# WORK ITEM
Copy the records below exactly, leaving out any pictures.

Saved entries:
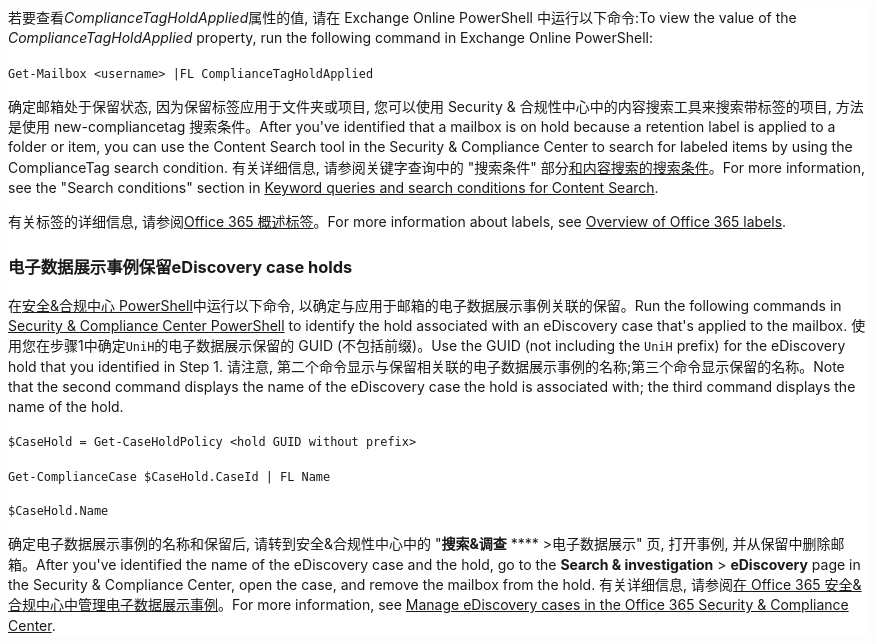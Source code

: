 <span data-ttu-id="0a17c-217">若要查看*ComplianceTagHoldApplied*属性的值, 请在 Exchange Online PowerShell 中运行以下命令:</span><span class="sxs-lookup"><span data-stu-id="0a17c-217">To view the value of the *ComplianceTagHoldApplied* property, run the following command in Exchange Online PowerShell:</span></span>

```
Get-Mailbox <username> |FL ComplianceTagHoldApplied
```

<span data-ttu-id="0a17c-218">确定邮箱处于保留状态, 因为保留标签应用于文件夹或项目, 您可以使用 Security & 合规性中心中的内容搜索工具来搜索带标签的项目, 方法是使用 new-compliancetag 搜索条件。</span><span class="sxs-lookup"><span data-stu-id="0a17c-218">After you've identified that a mailbox is on hold because a retention label is applied to a folder or item, you can use the Content Search tool in the Security & Compliance Center to search for labeled items by using the ComplianceTag search condition.</span></span> <span data-ttu-id="0a17c-219">有关详细信息, 请参阅关键字查询中的 "搜索条件" 部分[和内容搜索的搜索条件](keyword-queries-and-search-conditions.md#conditions-for-common-properties)。</span><span class="sxs-lookup"><span data-stu-id="0a17c-219">For more information, see the "Search conditions" section in [Keyword queries and search conditions for Content Search](keyword-queries-and-search-conditions.md#conditions-for-common-properties).</span></span>

<span data-ttu-id="0a17c-220">有关标签的详细信息, 请参阅[Office 365 概述标签](labels.md)。</span><span class="sxs-lookup"><span data-stu-id="0a17c-220">For more information about labels, see [Overview of Office 365 labels](labels.md).</span></span>

 ### <a name="ediscovery-case-holds"></a><span data-ttu-id="0a17c-221">电子数据展示事例保留</span><span class="sxs-lookup"><span data-stu-id="0a17c-221">eDiscovery case holds</span></span>
  
<span data-ttu-id="0a17c-222">在[安全&amp;合规中心 PowerShell](https://go.microsoft.com/fwlink/?linkid=627084)中运行以下命令, 以确定与应用于邮箱的电子数据展示事例关联的保留。</span><span class="sxs-lookup"><span data-stu-id="0a17c-222">Run the following commands in [Security &amp; Compliance Center PowerShell](https://go.microsoft.com/fwlink/?linkid=627084) to identify the hold associated with an eDiscovery case that's applied to the mailbox.</span></span> <span data-ttu-id="0a17c-223">使用您在步骤1中确定`UniH`的电子数据展示保留的 GUID (不包括前缀)。</span><span class="sxs-lookup"><span data-stu-id="0a17c-223">Use the GUID (not including the  `UniH` prefix) for the eDiscovery hold that you identified in Step 1.</span></span> <span data-ttu-id="0a17c-224">请注意, 第二个命令显示与保留相关联的电子数据展示事例的名称;第三个命令显示保留的名称。</span><span class="sxs-lookup"><span data-stu-id="0a17c-224">Note that the second command displays the name of the eDiscovery case the hold is associated with; the third command displays the name of the hold.</span></span> 
  
```
$CaseHold = Get-CaseHoldPolicy <hold GUID without prefix>
```

```
Get-ComplianceCase $CaseHold.CaseId | FL Name
```

```
$CaseHold.Name
```

<span data-ttu-id="0a17c-225">确定电子数据展示事例的名称和保留后, 请转到安全&amp;合规性中心中的 "**搜索&amp;调查** \*\*\*\* \>电子数据展示" 页, 打开事例, 并从保留中删除邮箱。</span><span class="sxs-lookup"><span data-stu-id="0a17c-225">After you've identified the name of the eDiscovery case and the hold, go to the **Search &amp; investigation** \> **eDiscovery** page in the Security &amp; Compliance Center, open the case, and remove the mailbox from the hold.</span></span> <span data-ttu-id="0a17c-226">有关详细信息, 请参阅[在 Office 365 安全&amp;合规中心中管理电子数据展示事例](manage-ediscovery-cases.md)。</span><span class="sxs-lookup"><span data-stu-id="0a17c-226">For more information, see [Manage eDiscovery cases in the Office 365 Security &amp; Compliance Center](manage-ediscovery-cases.md).</span></span>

# RESPONSE BELOW
Source code

: <span data-ttu-id="0a17c-217">若要查看*ComplianceTagHoldApplied*属性的值, 请在 Exchange Online PowerShell 中运行以下命令:</span><span class="sxs-lookup"><span data-stu-id="0a17c-217">To view the value of the *ComplianceTagHoldApplied* property, run the following command in Exchange Online PowerShell:</span></span>

```
Get-Mailbox <username> |FL ComplianceTagHoldApplied
```

<span data-ttu-id="0a17c-218">确定邮箱处于保留状态, 因为保留标签应用于文件夹或项目, 您可以使用 Security & 合规性中心中的内容搜索工具来搜索带标签的项目, 方法是使用 new-compliancetag 搜索条件。</span><span class="sxs-lookup"><span data-stu-id="0a17c-218">After you've identified that a mailbox is on hold because a retention label is applied to a folder or item, you can use the Content Search tool in the Security & Compliance Center to search for labeled items by using the ComplianceTag search condition.</span></span> <span data-ttu-id="0a17c-219">有关详细信息, 请参阅关键字查询中的 "搜索条件" 部分[和内容搜索的搜索条件](keyword-queries-and-search-conditions.md#conditions-for-common-properties)。</span><span class="sxs-lookup"><span data-stu-id="0a17c-219">For more information, see the "Search conditions" section in [Keyword queries and search conditions for Content Search](keyword-queries-and-search-conditions.md#conditions-for-common-properties).</span></span>

<span data-ttu-id="0a17c-220">有关标签的详细信息, 请参阅[Office 365 概述标签](labels.md)。</span><span class="sxs-lookup"><span data-stu-id="0a17c-220">For more information about labels, see [Overview of Office 365 labels](labels.md).</span></span>

 ### <a name="ediscovery-case-holds"></a><span data-ttu-id="0a17c-221">电子数据展示事例保留</span><span class="sxs-lookup"><span data-stu-id="0a17c-221">eDiscovery case holds</span></span>
  
<span data-ttu-id="0a17c-222">在[安全&amp;合规中心 PowerShell](https://go.microsoft.com/fwlink/?linkid=627084)中运行以下命令, 以确定与应用于邮箱的电子数据展示事例关联的保留。</span><span class="sxs-lookup"><span data-stu-id="0a17c-222">Run the following commands in [Security &amp; Compliance Center PowerShell](https://go.microsoft.com/fwlink/?linkid=627084) to identify the hold associated with an eDiscovery case that's applied to the mailbox.</span></span> <span data-ttu-id="0a17c-223">使用您在步骤1中确定`UniH`的电子数据展示保留的 GUID (不包括前缀)。</span><span class="sxs-lookup"><span data-stu-id="0a17c-223">Use the GUID (not including the  `UniH` prefix) for the eDiscovery hold that you identified in Step 1.</span></span> <span data-ttu-id="0a17c-224">请注意, 第二个命令显示与保留相关联的电子数据展示事例的名称;第三个命令显示保留的名称。</span><span class="sxs-lookup"><span data-stu-id="0a17c-224">Note that the second command displays the name of the eDiscovery case the hold is associated with; the third command displays the name of the hold.</span></span> 
  
```
$CaseHold = Get-CaseHoldPolicy <hold GUID without prefix>
```

```
Get-ComplianceCase $CaseHold.CaseId | FL Name
```

```
$CaseHold.Name
```

<span data-ttu-id="0a17c-225">确定电子数据展示事例的名称和保留后, 请转到安全&amp;合规性中心中的 "**搜索&amp;调查** \*\*\*\* \>电子数据展示" 页, 打开事例, 并从保留中删除邮箱。</span><span class="sxs-lookup"><span data-stu-id="0a17c-225">After you've identified the name of the eDiscovery case and the hold, go to the **Search &amp; investigation** \> **eDiscovery** page in the Security &amp; Compliance Center, open the case, and remove the mailbox from the hold.</span></span> <span data-ttu-id="0a17c-226">有关详细信息, 请参阅[在 Office 365 安全&amp;合规中心中管理电子数据展示事例](manage-ediscovery-cases.md)。</span><span class="sxs-lookup"><span data-stu-id="0a17c-226">For more information, see [Manage eDiscovery cases in the Office 365 Security &amp; Compliance Center](manage-ediscovery-cases.md).</span></span>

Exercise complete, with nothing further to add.